• What is needed: Every entry below, from first to last, should be copied exactly.

--

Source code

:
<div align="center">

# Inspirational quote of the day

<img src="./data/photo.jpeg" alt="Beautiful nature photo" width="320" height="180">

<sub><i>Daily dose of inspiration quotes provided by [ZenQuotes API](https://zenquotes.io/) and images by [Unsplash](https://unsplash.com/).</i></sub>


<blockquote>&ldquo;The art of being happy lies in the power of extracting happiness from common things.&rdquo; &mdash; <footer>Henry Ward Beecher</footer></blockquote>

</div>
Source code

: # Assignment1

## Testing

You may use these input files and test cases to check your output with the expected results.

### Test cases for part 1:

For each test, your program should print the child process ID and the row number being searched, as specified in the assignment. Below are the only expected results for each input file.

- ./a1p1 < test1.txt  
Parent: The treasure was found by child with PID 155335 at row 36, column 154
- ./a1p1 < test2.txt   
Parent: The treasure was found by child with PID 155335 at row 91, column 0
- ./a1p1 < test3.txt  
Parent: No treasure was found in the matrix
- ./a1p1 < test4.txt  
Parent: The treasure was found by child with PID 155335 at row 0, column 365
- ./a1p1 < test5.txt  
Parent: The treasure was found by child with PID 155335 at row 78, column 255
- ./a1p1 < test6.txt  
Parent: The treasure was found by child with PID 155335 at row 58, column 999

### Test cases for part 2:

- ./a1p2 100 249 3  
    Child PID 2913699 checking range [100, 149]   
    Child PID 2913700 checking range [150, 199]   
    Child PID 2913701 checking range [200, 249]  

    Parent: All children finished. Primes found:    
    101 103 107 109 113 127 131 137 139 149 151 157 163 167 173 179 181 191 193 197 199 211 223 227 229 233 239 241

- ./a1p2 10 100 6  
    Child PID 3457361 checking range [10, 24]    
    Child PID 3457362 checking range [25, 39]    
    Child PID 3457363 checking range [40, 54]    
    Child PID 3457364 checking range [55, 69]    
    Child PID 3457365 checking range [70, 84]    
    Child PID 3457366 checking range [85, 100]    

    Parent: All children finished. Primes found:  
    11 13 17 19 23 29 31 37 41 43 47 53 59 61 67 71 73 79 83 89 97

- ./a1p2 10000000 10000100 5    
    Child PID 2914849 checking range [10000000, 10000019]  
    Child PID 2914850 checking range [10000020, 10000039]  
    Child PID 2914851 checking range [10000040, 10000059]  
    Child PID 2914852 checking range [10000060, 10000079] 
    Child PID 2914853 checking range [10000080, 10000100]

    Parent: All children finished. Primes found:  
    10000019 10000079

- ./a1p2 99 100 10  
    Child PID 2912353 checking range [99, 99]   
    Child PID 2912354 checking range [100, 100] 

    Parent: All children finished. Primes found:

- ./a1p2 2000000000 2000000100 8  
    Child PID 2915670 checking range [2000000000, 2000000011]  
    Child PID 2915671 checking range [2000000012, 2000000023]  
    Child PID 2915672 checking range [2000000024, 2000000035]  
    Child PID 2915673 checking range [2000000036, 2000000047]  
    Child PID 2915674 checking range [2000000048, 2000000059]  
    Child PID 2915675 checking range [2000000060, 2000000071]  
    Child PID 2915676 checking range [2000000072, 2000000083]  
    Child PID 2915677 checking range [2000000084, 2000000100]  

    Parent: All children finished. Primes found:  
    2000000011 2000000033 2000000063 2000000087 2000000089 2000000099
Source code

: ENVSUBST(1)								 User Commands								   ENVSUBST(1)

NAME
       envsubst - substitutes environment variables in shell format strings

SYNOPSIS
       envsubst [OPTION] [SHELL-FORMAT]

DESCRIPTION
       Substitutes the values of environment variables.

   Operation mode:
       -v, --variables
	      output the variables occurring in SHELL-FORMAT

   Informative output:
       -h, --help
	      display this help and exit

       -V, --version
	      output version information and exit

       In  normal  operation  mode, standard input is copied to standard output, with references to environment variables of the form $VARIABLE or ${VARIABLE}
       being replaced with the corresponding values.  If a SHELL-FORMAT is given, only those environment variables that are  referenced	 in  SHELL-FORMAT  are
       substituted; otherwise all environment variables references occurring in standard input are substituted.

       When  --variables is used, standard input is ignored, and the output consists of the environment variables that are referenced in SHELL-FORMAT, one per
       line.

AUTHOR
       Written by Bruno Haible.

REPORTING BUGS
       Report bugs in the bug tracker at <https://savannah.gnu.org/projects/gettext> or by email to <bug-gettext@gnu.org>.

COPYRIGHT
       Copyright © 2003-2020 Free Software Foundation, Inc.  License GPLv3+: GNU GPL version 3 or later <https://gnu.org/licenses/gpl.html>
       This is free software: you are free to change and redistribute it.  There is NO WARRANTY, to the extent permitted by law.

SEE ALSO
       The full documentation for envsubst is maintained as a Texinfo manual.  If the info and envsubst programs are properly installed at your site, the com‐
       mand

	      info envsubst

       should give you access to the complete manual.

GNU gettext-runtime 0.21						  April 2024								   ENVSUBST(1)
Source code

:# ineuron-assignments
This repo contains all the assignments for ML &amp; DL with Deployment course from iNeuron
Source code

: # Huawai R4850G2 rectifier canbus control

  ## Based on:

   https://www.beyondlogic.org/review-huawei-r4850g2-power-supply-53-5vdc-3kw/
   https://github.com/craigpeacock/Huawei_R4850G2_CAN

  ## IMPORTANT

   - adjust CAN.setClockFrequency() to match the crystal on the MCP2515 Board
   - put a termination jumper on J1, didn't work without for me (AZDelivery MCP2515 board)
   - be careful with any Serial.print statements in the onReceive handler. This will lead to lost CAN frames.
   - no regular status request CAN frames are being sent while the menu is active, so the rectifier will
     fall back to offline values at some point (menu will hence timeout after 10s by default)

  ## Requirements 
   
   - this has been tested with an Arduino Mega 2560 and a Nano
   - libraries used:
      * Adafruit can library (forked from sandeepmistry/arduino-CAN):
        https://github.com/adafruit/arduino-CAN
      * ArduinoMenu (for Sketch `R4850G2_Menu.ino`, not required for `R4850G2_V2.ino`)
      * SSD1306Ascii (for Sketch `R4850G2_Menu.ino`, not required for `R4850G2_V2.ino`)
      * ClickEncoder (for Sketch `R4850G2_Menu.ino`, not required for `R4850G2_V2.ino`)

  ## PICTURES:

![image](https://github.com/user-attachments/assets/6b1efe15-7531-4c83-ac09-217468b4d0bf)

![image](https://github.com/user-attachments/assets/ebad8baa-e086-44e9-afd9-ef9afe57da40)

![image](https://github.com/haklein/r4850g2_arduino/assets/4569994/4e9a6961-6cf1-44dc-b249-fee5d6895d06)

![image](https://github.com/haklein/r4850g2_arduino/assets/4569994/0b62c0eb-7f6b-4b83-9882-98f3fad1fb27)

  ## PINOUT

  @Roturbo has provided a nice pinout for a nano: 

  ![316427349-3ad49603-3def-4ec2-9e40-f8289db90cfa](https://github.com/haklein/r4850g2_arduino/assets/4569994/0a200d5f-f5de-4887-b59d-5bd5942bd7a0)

--

• Solution:
Source code

:
<div align="center">

# Inspirational quote of the day

<img src="./data/photo.jpeg" alt="Beautiful nature photo" width="320" height="180">

<sub><i>Daily dose of inspiration quotes provided by [ZenQuotes API](https://zenquotes.io/) and images by [Unsplash](https://unsplash.com/).</i></sub>


<blockquote>&ldquo;The art of being happy lies in the power of extracting happiness from common things.&rdquo; &mdash; <footer>Henry Ward Beecher</footer></blockquote>

</div>
Source code

: # Assignment1

## Testing

You may use these input files and test cases to check your output with the expected results.

### Test cases for part 1:

For each test, your program should print the child process ID and the row number being searched, as specified in the assignment. Below are the only expected results for each input file.

- ./a1p1 < test1.txt  
Parent: The treasure was found by child with PID 155335 at row 36, column 154
- ./a1p1 < test2.txt   
Parent: The treasure was found by child with PID 155335 at row 91, column 0
- ./a1p1 < test3.txt  
Parent: No treasure was found in the matrix
- ./a1p1 < test4.txt  
Parent: The treasure was found by child with PID 155335 at row 0, column 365
- ./a1p1 < test5.txt  
Parent: The treasure was found by child with PID 155335 at row 78, column 255
- ./a1p1 < test6.txt  
Parent: The treasure was found by child with PID 155335 at row 58, column 999

### Test cases for part 2:

- ./a1p2 100 249 3  
    Child PID 2913699 checking range [100, 149]   
    Child PID 2913700 checking range [150, 199]   
    Child PID 2913701 checking range [200, 249]  

    Parent: All children finished. Primes found:    
    101 103 107 109 113 127 131 137 139 149 151 157 163 167 173 179 181 191 193 197 199 211 223 227 229 233 239 241

- ./a1p2 10 100 6  
    Child PID 3457361 checking range [10, 24]    
    Child PID 3457362 checking range [25, 39]    
    Child PID 3457363 checking range [40, 54]    
    Child PID 3457364 checking range [55, 69]    
    Child PID 3457365 checking range [70, 84]    
    Child PID 3457366 checking range [85, 100]    

    Parent: All children finished. Primes found:  
    11 13 17 19 23 29 31 37 41 43 47 53 59 61 67 71 73 79 83 89 97

- ./a1p2 10000000 10000100 5    
    Child PID 2914849 checking range [10000000, 10000019]  
    Child PID 2914850 checking range [10000020, 10000039]  
    Child PID 2914851 checking range [10000040, 10000059]  
    Child PID 2914852 checking range [10000060, 10000079] 
    Child PID 2914853 checking range [10000080, 10000100]

    Parent: All children finished. Primes found:  
    10000019 10000079

- ./a1p2 99 100 10  
    Child PID 2912353 checking range [99, 99]   
    Child PID 2912354 checking range [100, 100] 

    Parent: All children finished. Primes found:

- ./a1p2 2000000000 2000000100 8  
    Child PID 2915670 checking range [2000000000, 2000000011]  
    Child PID 2915671 checking range [2000000012, 2000000023]  
    Child PID 2915672 checking range [2000000024, 2000000035]  
    Child PID 2915673 checking range [2000000036, 2000000047]  
    Child PID 2915674 checking range [2000000048, 2000000059]  
    Child PID 2915675 checking range [2000000060, 2000000071]  
    Child PID 2915676 checking range [2000000072, 2000000083]  
    Child PID 2915677 checking range [2000000084, 2000000100]  

    Parent: All children finished. Primes found:  
    2000000011 2000000033 2000000063 2000000087 2000000089 2000000099
Source code

: ENVSUBST(1)								 User Commands								   ENVSUBST(1)

NAME
       envsubst - substitutes environment variables in shell format strings

SYNOPSIS
       envsubst [OPTION] [SHELL-FORMAT]

DESCRIPTION
       Substitutes the values of environment variables.

   Operation mode:
       -v, --variables
	      output the variables occurring in SHELL-FORMAT

   Informative output:
       -h, --help
	      display this help and exit

       -V, --version
	      output version information and exit

       In  normal  operation  mode, standard input is copied to standard output, with references to environment variables of the form $VARIABLE or ${VARIABLE}
       being replaced with the corresponding values.  If a SHELL-FORMAT is given, only those environment variables that are  referenced	 in  SHELL-FORMAT  are
       substituted; otherwise all environment variables references occurring in standard input are substituted.

       When  --variables is used, standard input is ignored, and the output consists of the environment variables that are referenced in SHELL-FORMAT, one per
       line.

AUTHOR
       Written by Bruno Haible.

REPORTING BUGS
       Report bugs in the bug tracker at <https://savannah.gnu.org/projects/gettext> or by email to <bug-gettext@gnu.org>.

COPYRIGHT
       Copyright © 2003-2020 Free Software Foundation, Inc.  License GPLv3+: GNU GPL version 3 or later <https://gnu.org/licenses/gpl.html>
       This is free software: you are free to change and redistribute it.  There is NO WARRANTY, to the extent permitted by law.

SEE ALSO
       The full documentation for envsubst is maintained as a Texinfo manual.  If the info and envsubst programs are properly installed at your site, the com‐
       mand

	      info envsubst

       should give you access to the complete manual.

GNU gettext-runtime 0.21						  April 2024								   ENVSUBST(1)
Source code

:# ineuron-assignments
This repo contains all the assignments for ML &amp; DL with Deployment course from iNeuron
Source code

: # Huawai R4850G2 rectifier canbus control

  ## Based on:

   https://www.beyondlogic.org/review-huawei-r4850g2-power-supply-53-5vdc-3kw/
   https://github.com/craigpeacock/Huawei_R4850G2_CAN

  ## IMPORTANT

   - adjust CAN.setClockFrequency() to match the crystal on the MCP2515 Board
   - put a termination jumper on J1, didn't work without for me (AZDelivery MCP2515 board)
   - be careful with any Serial.print statements in the onReceive handler. This will lead to lost CAN frames.
   - no regular status request CAN frames are being sent while the menu is active, so the rectifier will
     fall back to offline values at some point (menu will hence timeout after 10s by default)

  ## Requirements 
   
   - this has been tested with an Arduino Mega 2560 and a Nano
   - libraries used:
      * Adafruit can library (forked from sandeepmistry/arduino-CAN):
        https://github.com/adafruit/arduino-CAN
      * ArduinoMenu (for Sketch `R4850G2_Menu.ino`, not required for `R4850G2_V2.ino`)
      * SSD1306Ascii (for Sketch `R4850G2_Menu.ino`, not required for `R4850G2_V2.ino`)
      * ClickEncoder (for Sketch `R4850G2_Menu.ino`, not required for `R4850G2_V2.ino`)

  ## PICTURES:

![image](https://github.com/user-attachments/assets/6b1efe15-7531-4c83-ac09-217468b4d0bf)

![image](https://github.com/user-attachments/assets/ebad8baa-e086-44e9-afd9-ef9afe57da40)

![image](https://github.com/haklein/r4850g2_arduino/assets/4569994/4e9a6961-6cf1-44dc-b249-fee5d6895d06)

![image](https://github.com/haklein/r4850g2_arduino/assets/4569994/0b62c0eb-7f6b-4b83-9882-98f3fad1fb27)

  ## PINOUT

  @Roturbo has provided a nice pinout for a nano: 

  ![316427349-3ad49603-3def-4ec2-9e40-f8289db90cfa](https://github.com/haklein/r4850g2_arduino/assets/4569994/0a200d5f-f5de-4887-b59d-5bd5942bd7a0)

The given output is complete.